There's a lot of debate about whether 401(k) plans are failing American workers. Publications ranging from CBS MoneyWatch to Time Magazine have reported on their relative failings, as well as on some of the success stories. But there's no doubt that some plans are dogs--failing every employee forced to deal with them.

These plans have high costs, poor investment options and stingy matching programs, said Mike Alfred, a San Diego money manager and founder of a 401(k) plan rating service called Bright Scope. Some of them also fail to get workers to contribute, which means those workers will have less at retirement age and may have to work longer.

In fact, the difference between a good 401(k) and a bad one amounts to hundreds of thousands of dollars for the average worker, Alfred told me in a recent interview. That can mean that a person in a bad plan would have to work decades longer than somebody in a good plan to have the same sort of financial security in retirement.

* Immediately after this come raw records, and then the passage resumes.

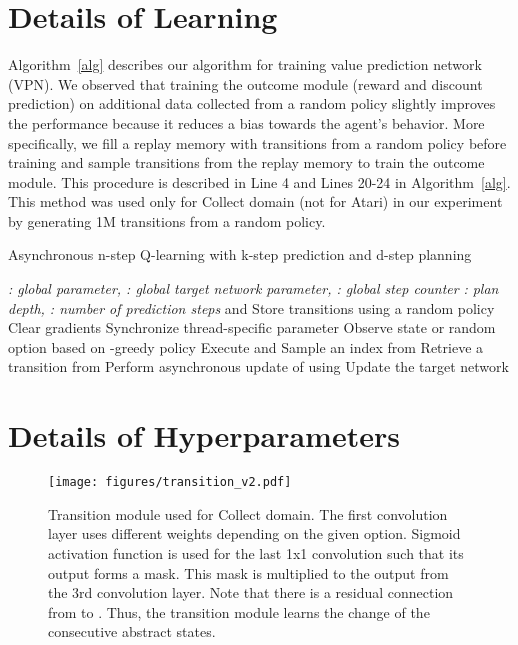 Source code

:\documentclass{article}
\begin{document}
\clearpage
\section{Details of Learning}
Algorithm~\ref{alg} describes our algorithm for training value prediction network (VPN). We observed that training the outcome module (reward and discount prediction) on additional data collected from a random policy slightly improves the performance because it reduces a bias towards the agent's behavior. 
More specifically, we fill a replay memory with  transitions from a random policy before training and sample transitions from the replay memory to train the outcome module. This procedure is described in Line 4 and Lines 20-24 in Algorithm~\ref{alg}. This method was used only for Collect domain (not for Atari) in our experiment by generating 1M transitions from a random policy.
\begin{algorithm}[H]
\small
\caption{Asynchronous n-step Q-learning with k-step prediction and d-step planning}\label{alg}
\begin{algorithmic}[1]
\State \textit{: global parameter, : global target network parameter, : global step counter}
\State \textit{: plan depth, : number of prediction steps}
\State  and 
\State  Store  transitions  using a random policy
\State Clear gradients 
\State Synchronize thread-specific parameter 
\State 
\State  Observe state 
\State   or random option based on -greedy policy
\State  Execute 
\State  and 
\EndWhile
\State 
{}
\State 
\State 
\EndFor
\State  Sample an index from  
\State  Retrieve a transition from 
\State 
\EndFor
\State Perform asynchronous update of  using 
\State Update the target network 
\EndIf
\EndWhile
\end{algorithmic}
\end{algorithm}


\clearpage
\section{Details of Hyperparameters}
\begin{figure}[h]
\centering
\texttt{[image: figures/transition\_v2.pdf]}
\caption{Transition module used for Collect domain. The first convolution layer uses different weights depending on the given option. Sigmoid activation function is used for the last 1x1 convolution such that its output forms a mask. This mask is multiplied to the output from the 3rd convolution layer. Note that there is a residual connection from  to . Thus, the transition module learns the change of the consecutive abstract states. }
\label{fig:transition}
\end{figure}
\end{document}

For example, the average employee at Lockheed Martin has $180,000 balance in his 401(k), which offers great, low-cost investment choices and a generous company match. Comparatively, the average worker at General Motors has just $52,000 in his 401(k), which has poor investment options and poor company matching contributions. The bottom line: the GM worker is likely to enter retirement $175,000 poorer, according to Bright Scope.

Want to know how your plan rates? If you work for a large company, they're likely to have a bead on it already. You can feed the name of your company into the search bar and get a 1-100 rating, which notes the major components of the analysis, such as fees, investment options, company matching and employee participation rates. It will also tell you what the highest-rated plan is in your industry; the lowest and how much you could be losing by having less-than-perfect options.

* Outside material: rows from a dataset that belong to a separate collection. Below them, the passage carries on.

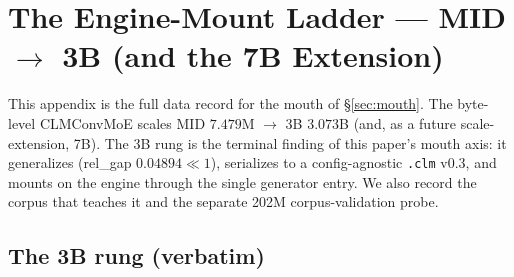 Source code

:\section{The Engine-Mount Ladder --- MID $\rightarrow$ 3B (and the 7B Extension)}
\label{app:engine_mount}

This appendix is the full data record for the mouth of \S\ref{sec:mouth}. The
byte-level CLMConvMoE scales MID $7.479$M $\rightarrow$ 3B $3.073$B (and, as a
future scale-extension, 7B). The 3B rung is the terminal finding of this paper's
mouth axis: it generalizes (rel\_gap $0.04894\ll1$), serializes to a
config-agnostic \texttt{.clm} v0.3, and mounts on the engine through the single
generator entry. We also record the corpus that teaches it and the separate
202M corpus-validation probe.

\subsection{The 3B rung (verbatim)}
\label{app:fm-3b}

So if you work for Google, for example, you could find out that your plan rates an 80. Its high score is based primarily on the plan's extremely low fees and a great company match. The bad part is that the investment options aren't great, according to Bright Scope. But that plan fares far better than the one offered by Freedom Communications, (owners of the Orange County Register), which scores a paltry 35. Why? Rotten investment choices and a low participation rate. The plan fees and company matching programs are above average, according to Bright Scope, but not great like they are at Google.

However, if you work for a smaller company or are part of a secondary plan (as you could be if you work for a subsidiary or your company has separate union and non-union plans) it may not be rated on the site--yet. Alfred said he's got 18,000 plans in the system now, which accounts for about 80% of the plans that have more than $100 million in assets. But he's trying to double that by the end of the year.

In the meantime, he gives workers the ability to submit data on their plans, so they can speed up the day that they'll be rated.

What's the point in the ratings? Alfred thinks that by making the plans more transparent and easy to compare, the market for 401(k) plans will become more efficient and the plans will become better. Right now, there's little public information about specific plans. The information that is available is tough to compare. That makes it possible for 401(k) vendors to charge high fees simply because their customers (company plan administrators) don't know better than to pay too much, he said.

"In an efficient market, you would expect to see a tight band. You'd expect, for example that every plan that had $100 million in assets would pay roughly the same amount in investment fees," he said. "But here there is a huge dispersion in quality. The plan sponsors are not getting enough data to understand the impact of their decisions."

His goal is to create something like the real estate industry's multiple listing service, that allows you to compare the selling price of one 2,500 square-foot house to another.

"It's like looking at two identical homes located right next to one another. If you knew that one sold for $700,000 and the other sold for $1 million, you'd say that somebody got robbed," he said. "We're trying to make that comparative information available in the 401(k) market."